→ What the task asks: Only text is carried over. Reproduce the entries below exactly.

== Segment start ==

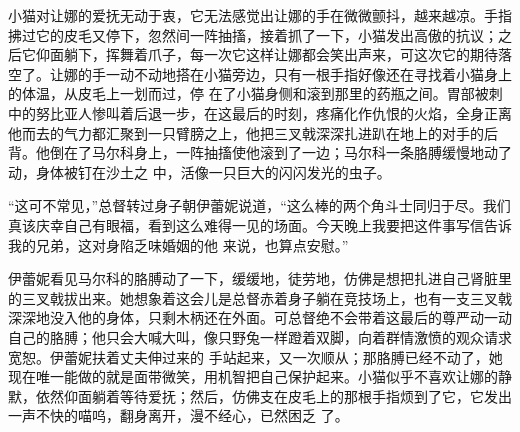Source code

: \documentclass{article}
\begin{document}
小猫对让娜的爱抚无动于衷，它无法感觉出让娜的手在微微颤抖，越来越凉。手指拂过它的皮毛又停下，忽然间一阵抽搐，接着抓了一下，小猫发出高傲的抗议；之后它仰面躺下，挥舞着爪子，每一次它这样让娜都会笑出声来，可这次它的期待落空了。让娜的手一动不动地搭在小猫旁边，只有一根手指好像还在寻找着小猫身上的体温，从皮毛上一划而过，停
\newpage
在了小猫身侧和滚到那里的药瓶之间。胃部被刺中的努比亚人惨叫着后退一步，在这最后的时刻，疼痛化作仇恨的火焰，全身正离他而去的气力都汇聚到一只臂膀之上，他把三叉戟深深扎进趴在地上的对手的后背。他倒在了马尔科身上，一阵抽搐使他滚到了一边；马尔科一条胳膊缓慢地动了动，身体被钉在沙土之
中，活像一只巨大的闪闪发光的虫子。 

“这可不常见，”总督转过身子朝伊蕾妮说道，“这么棒的两个角斗士同归于尽。我们真该庆幸自己有眼福，看到这么难得一见的场面。今天晚上我要把这件事写信告诉我的兄弟，这对身陷乏味婚姻的他
来说，也算点安慰。” 

伊蕾妮看见马尔科的胳膊动了一下，缓缓地，徒劳地，仿佛是想把扎进自己肾脏里的三叉戟拔出来。她想象着这会儿是总督赤着身子躺在竞技场上，也有一支三叉戟深深地没入他的身体，只剩木柄还在外面。可总督绝不会带着这最后的尊严动一动自己的胳膊；他只会大喊大叫，像只野兔一样蹬着双脚，向着群情激愤的观众请求宽恕。伊蕾妮扶着丈夫伸过来的
\newpage
手站起来，又一次顺从；那胳膊已经不动了，她现在唯一能做的就是面带微笑，用机智把自己保护起来。小猫似乎不喜欢让娜的静默，依然仰面躺着等待爱抚；然后，仿佛支在皮毛上的那根手指烦到了它，它发出一声不快的喵呜，翻身离开，漫不经心，已然困乏
了。 
\end{document}
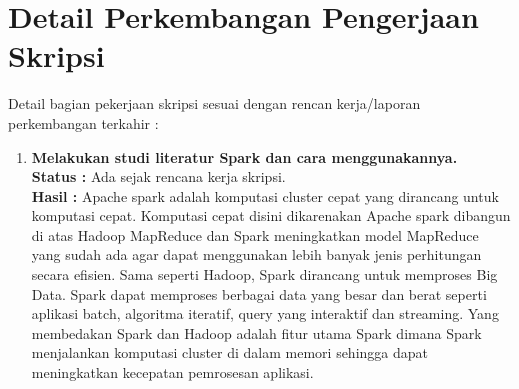 \documentclass[a4paper,twoside]{article}
\begin{document}
\section{Detail Perkembangan Pengerjaan Skripsi}
Detail bagian pekerjaan skripsi sesuai dengan rencan kerja/laporan perkembangan terkahir :
	\begin{enumerate}
		\item \textbf{Melakukan studi literatur Spark dan cara menggunakannya.}\\
		{\bf Status :} Ada sejak rencana kerja skripsi.\\
		{\bf Hasil :} 
		Apache spark adalah komputasi cluster cepat yang dirancang untuk komputasi cepat. Komputasi cepat disini dikarenakan Apache spark dibangun di atas Hadoop MapReduce dan Spark meningkatkan model MapReduce yang sudah ada agar dapat menggunakan lebih banyak jenis perhitungan secara efisien. Sama seperti Hadoop, Spark dirancang untuk memproses Big Data. Spark dapat memproses berbagai data yang besar dan berat seperti aplikasi batch, algoritma iteratif, query yang interaktif dan streaming. Yang membedakan Spark dan Hadoop adalah fitur utama Spark dimana Spark menjalankan komputasi cluster di dalam memori sehingga dapat meningkatkan kecepatan pemrosesan aplikasi. 
		

\end{enumerate}
\end{document}
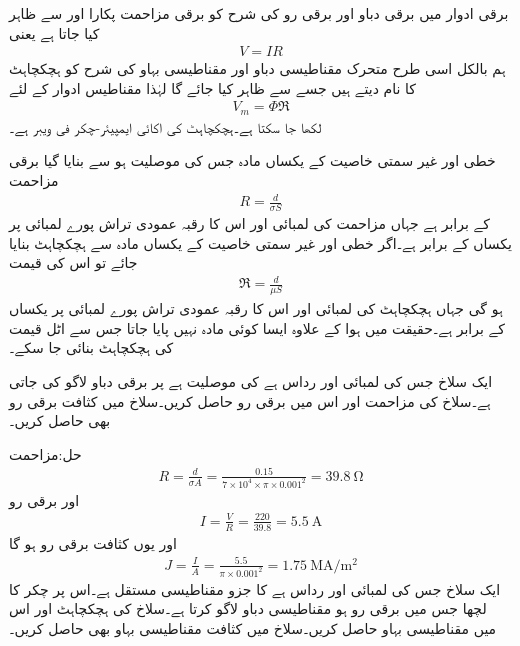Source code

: برقی ادوار میں برقی دباو اور برقی رو کی شرح کو برقی مزاحمت پکارا اور  سے ظاہر کیا جاتا ہے یعنی
\begin{align}
V=I R
\end{align}
 ہم بالکل اسی طرح متحرک مقناطیسی دباو اور مقناطیسی بہاو کی شرح کو ہچکچاہٹ کا نام دیتے ہیں جسے  سے ظاہر کیا جائے گا لہٰذا مقناطیس ادوار کے لئے
\begin{align}
V_m=\Phi \Re
\end{align}
لکھا جا سکتا ہے۔ہچکچاہٹ کی اکائی ایمپیئر-چکر فی ویبر  ہے۔

خطی اور غیر سمتی خاصیت کے  یکساں مادہ جس کی موصلیت  ہو سے بنایا گیا برقی مزاحمت
\begin{align}
R=\frac{d}{\sigma S}
\end{align}
کے برابر ہے جہاں مزاحمت کی لمبائی  اور اس کا رقبہ عمودی تراش پورے لمبائی پر یکساں  کے برابر ہے۔اگر خطی اور غیر سمتی خاصیت کے یکساں مادہ سے ہچکچاہٹ بنایا جائے تو اس کی قیمت
\begin{align}
\Re=\frac{d}{\mu S}
\end{align}
ہو گی جہاں ہچکچاہٹ کی لمبائی  اور اس کا رقبہ عمودی تراش پورے لمبائی پر یکساں  کے برابر ہے۔حقیقت میں ہوا کے علاوہ ایسا کوئی مادہ نہیں پایا جاتا جس سے اٹل قیمت کی ہچکچاہٹ بنائی جا سکے۔

ایک سلاخ جس کی لمبائی  اور رداس  ہے کی موصلیت  ہے پر  برقی دباو لاگو کی جاتی ہے۔سلاخ کی مزاحمت اور اس میں برقی رو حاصل کریں۔سلاخ میں کثافت برقی رو بھی حاصل کریں۔

حل:مزاحمت
\begin{align*}
R=\frac{d}{\sigma A}=\frac{0.15}{7 \times 10^4 \times \pi \times 0.001^2}=\SI{39.8}{\ohm}
\end{align*}
اور برقی رو
\begin{align*}
I=\frac{V}{R}=\frac{220}{39.8}=\SI{5.5}{\ampere}
\end{align*}
اور یوں کثافت برقی رو ہو گا
\begin{align*}
J=\frac{I}{A}=\frac{5.5}{\pi\times 0.001^2}=\SI{1.75}{\mega \ampere \per \meter \squared}
\end{align*}
ایک سلاخ جس کی لمبائی  اور رداس  ہے کا جزو مقناطیسی مستقل  ہے۔اس پر  چکر کا لچھا جس میں  برقی رو ہو مقناطیسی دباو لاگو کرتا ہے۔سلاخ کی ہچکچاہٹ اور اس میں مقناطیسی بہاو حاصل کریں۔سلاخ میں کثافت مقناطیسی بہاو بھی حاصل کریں۔

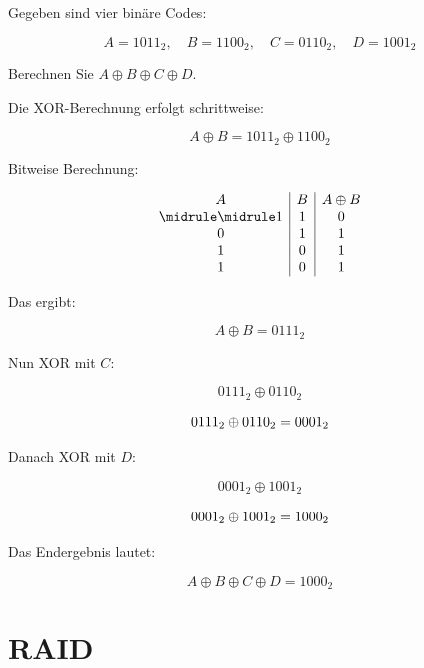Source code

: \begin{myexercise}
    Gegeben sind vier binäre Codes:

    \[
        A = 1011_2, \quad B = 1100_2, \quad C = 0110_2, \quad D = 1001_2
    \]

    Berechnen Sie \( A \oplus B \oplus C \oplus D \).

    \begin{myanswer}
        Die XOR-Berechnung erfolgt schrittweise:

        \[
            A \oplus B = 1011_2 \oplus 1100_2
        \]

        Bitweise Berechnung:

        \[
            \begin{array}{c|c|c}
                A & B & A \oplus B \\\midrule\midrule
                1 & 1 & 0          \\
                0 & 1 & 1          \\
                1 & 0 & 1          \\
                1 & 0 & 1          \\
            \end{array}
        \]

        Das ergibt:

        \[
            A \oplus B = 0111_2
        \]

        Nun XOR mit \( C \):

        \[
            0111_2 \oplus 0110_2
        \]

        \[
            0111_2 \oplus 0110_2 = 0001_2 \\
        \]

        Danach XOR mit \( D \):

        \[
            0001_2 \oplus 1001_2
        \]

        \[
            0001_2 \oplus  1001_2 = 1000_2 \\
        \]

        Das Endergebnis lautet:

        \[
            A \oplus B \oplus C \oplus D = 1000_2
        \]

    \end{myanswer}
\end{myexercise}


\section{RAID}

== Segment end ==

→ Result of this exercise:
Source code

: \documentclass{article}
\begin{document}
小猫对让娜的爱抚无动于衷，它无法感觉出让娜的手在微微颤抖，越来越凉。手指拂过它的皮毛又停下，忽然间一阵抽搐，接着抓了一下，小猫发出高傲的抗议；之后它仰面躺下，挥舞着爪子，每一次它这样让娜都会笑出声来，可这次它的期待落空了。让娜的手一动不动地搭在小猫旁边，只有一根手指好像还在寻找着小猫身上的体温，从皮毛上一划而过，停
\newpage
在了小猫身侧和滚到那里的药瓶之间。胃部被刺中的努比亚人惨叫着后退一步，在这最后的时刻，疼痛化作仇恨的火焰，全身正离他而去的气力都汇聚到一只臂膀之上，他把三叉戟深深扎进趴在地上的对手的后背。他倒在了马尔科身上，一阵抽搐使他滚到了一边；马尔科一条胳膊缓慢地动了动，身体被钉在沙土之
中，活像一只巨大的闪闪发光的虫子。 

“这可不常见，”总督转过身子朝伊蕾妮说道，“这么棒的两个角斗士同归于尽。我们真该庆幸自己有眼福，看到这么难得一见的场面。今天晚上我要把这件事写信告诉我的兄弟，这对身陷乏味婚姻的他
来说，也算点安慰。” 

伊蕾妮看见马尔科的胳膊动了一下，缓缓地，徒劳地，仿佛是想把扎进自己肾脏里的三叉戟拔出来。她想象着这会儿是总督赤着身子躺在竞技场上，也有一支三叉戟深深地没入他的身体，只剩木柄还在外面。可总督绝不会带着这最后的尊严动一动自己的胳膊；他只会大喊大叫，像只野兔一样蹬着双脚，向着群情激愤的观众请求宽恕。伊蕾妮扶着丈夫伸过来的
\newpage
手站起来，又一次顺从；那胳膊已经不动了，她现在唯一能做的就是面带微笑，用机智把自己保护起来。小猫似乎不喜欢让娜的静默，依然仰面躺着等待爱抚；然后，仿佛支在皮毛上的那根手指烦到了它，它发出一声不快的喵呜，翻身离开，漫不经心，已然困乏
了。 
\end{document}
 \documentclass[a4paper,twoside]{article}
\begin{document}
\section{Detail Perkembangan Pengerjaan Skripsi}
Detail bagian pekerjaan skripsi sesuai dengan rencan kerja/laporan perkembangan terkahir :
	\begin{enumerate}
		\item \textbf{Melakukan studi literatur Spark dan cara menggunakannya.}\\
		{\bf Status :} Ada sejak rencana kerja skripsi.\\
		{\bf Hasil :} 
		Apache spark adalah komputasi cluster cepat yang dirancang untuk komputasi cepat. Komputasi cepat disini dikarenakan Apache spark dibangun di atas Hadoop MapReduce dan Spark meningkatkan model MapReduce yang sudah ada agar dapat menggunakan lebih banyak jenis perhitungan secara efisien. Sama seperti Hadoop, Spark dirancang untuk memproses Big Data. Spark dapat memproses berbagai data yang besar dan berat seperti aplikasi batch, algoritma iteratif, query yang interaktif dan streaming. Yang membedakan Spark dan Hadoop adalah fitur utama Spark dimana Spark menjalankan komputasi cluster di dalam memori sehingga dapat meningkatkan kecepatan pemrosesan aplikasi. 
		

\end{enumerate}
\end{document}
Source code

: برقی ادوار میں برقی دباو اور برقی رو کی شرح کو برقی مزاحمت پکارا اور  سے ظاہر کیا جاتا ہے یعنی
\begin{align}
V=I R
\end{align}
 ہم بالکل اسی طرح متحرک مقناطیسی دباو اور مقناطیسی بہاو کی شرح کو ہچکچاہٹ کا نام دیتے ہیں جسے  سے ظاہر کیا جائے گا لہٰذا مقناطیس ادوار کے لئے
\begin{align}
V_m=\Phi \Re
\end{align}
لکھا جا سکتا ہے۔ہچکچاہٹ کی اکائی ایمپیئر-چکر فی ویبر  ہے۔

خطی اور غیر سمتی خاصیت کے  یکساں مادہ جس کی موصلیت  ہو سے بنایا گیا برقی مزاحمت
\begin{align}
R=\frac{d}{\sigma S}
\end{align}
کے برابر ہے جہاں مزاحمت کی لمبائی  اور اس کا رقبہ عمودی تراش پورے لمبائی پر یکساں  کے برابر ہے۔اگر خطی اور غیر سمتی خاصیت کے یکساں مادہ سے ہچکچاہٹ بنایا جائے تو اس کی قیمت
\begin{align}
\Re=\frac{d}{\mu S}
\end{align}
ہو گی جہاں ہچکچاہٹ کی لمبائی  اور اس کا رقبہ عمودی تراش پورے لمبائی پر یکساں  کے برابر ہے۔حقیقت میں ہوا کے علاوہ ایسا کوئی مادہ نہیں پایا جاتا جس سے اٹل قیمت کی ہچکچاہٹ بنائی جا سکے۔

ایک سلاخ جس کی لمبائی  اور رداس  ہے کی موصلیت  ہے پر  برقی دباو لاگو کی جاتی ہے۔سلاخ کی مزاحمت اور اس میں برقی رو حاصل کریں۔سلاخ میں کثافت برقی رو بھی حاصل کریں۔

حل:مزاحمت
\begin{align*}
R=\frac{d}{\sigma A}=\frac{0.15}{7 \times 10^4 \times \pi \times 0.001^2}=\SI{39.8}{\ohm}
\end{align*}
اور برقی رو
\begin{align*}
I=\frac{V}{R}=\frac{220}{39.8}=\SI{5.5}{\ampere}
\end{align*}
اور یوں کثافت برقی رو ہو گا
\begin{align*}
J=\frac{I}{A}=\frac{5.5}{\pi\times 0.001^2}=\SI{1.75}{\mega \ampere \per \meter \squared}
\end{align*}
ایک سلاخ جس کی لمبائی  اور رداس  ہے کا جزو مقناطیسی مستقل  ہے۔اس پر  چکر کا لچھا جس میں  برقی رو ہو مقناطیسی دباو لاگو کرتا ہے۔سلاخ کی ہچکچاہٹ اور اس میں مقناطیسی بہاو حاصل کریں۔سلاخ میں کثافت مقناطیسی بہاو بھی حاصل کریں۔

Source code

: \begin{myexercise}
    Gegeben sind vier binäre Codes:

    \[
        A = 1011_2, \quad B = 1100_2, \quad C = 0110_2, \quad D = 1001_2
    \]

    Berechnen Sie \( A \oplus B \oplus C \oplus D \).

    \begin{myanswer}
        Die XOR-Berechnung erfolgt schrittweise:

        \[
            A \oplus B = 1011_2 \oplus 1100_2
        \]

        Bitweise Berechnung:

        \[
            \begin{array}{c|c|c}
                A & B & A \oplus B \\\midrule\midrule
                1 & 1 & 0          \\
                0 & 1 & 1          \\
                1 & 0 & 1          \\
                1 & 0 & 1          \\
            \end{array}
        \]

        Das ergibt:

        \[
            A \oplus B = 0111_2
        \]

        Nun XOR mit \( C \):

        \[
            0111_2 \oplus 0110_2
        \]

        \[
            0111_2 \oplus 0110_2 = 0001_2 \\
        \]

        Danach XOR mit \( D \):

        \[
            0001_2 \oplus 1001_2
        \]

        \[
            0001_2 \oplus  1001_2 = 1000_2 \\
        \]

        Das Endergebnis lautet:

        \[
            A \oplus B \oplus C \oplus D = 1000_2
        \]

    \end{myanswer}
\end{myexercise}


\section{RAID}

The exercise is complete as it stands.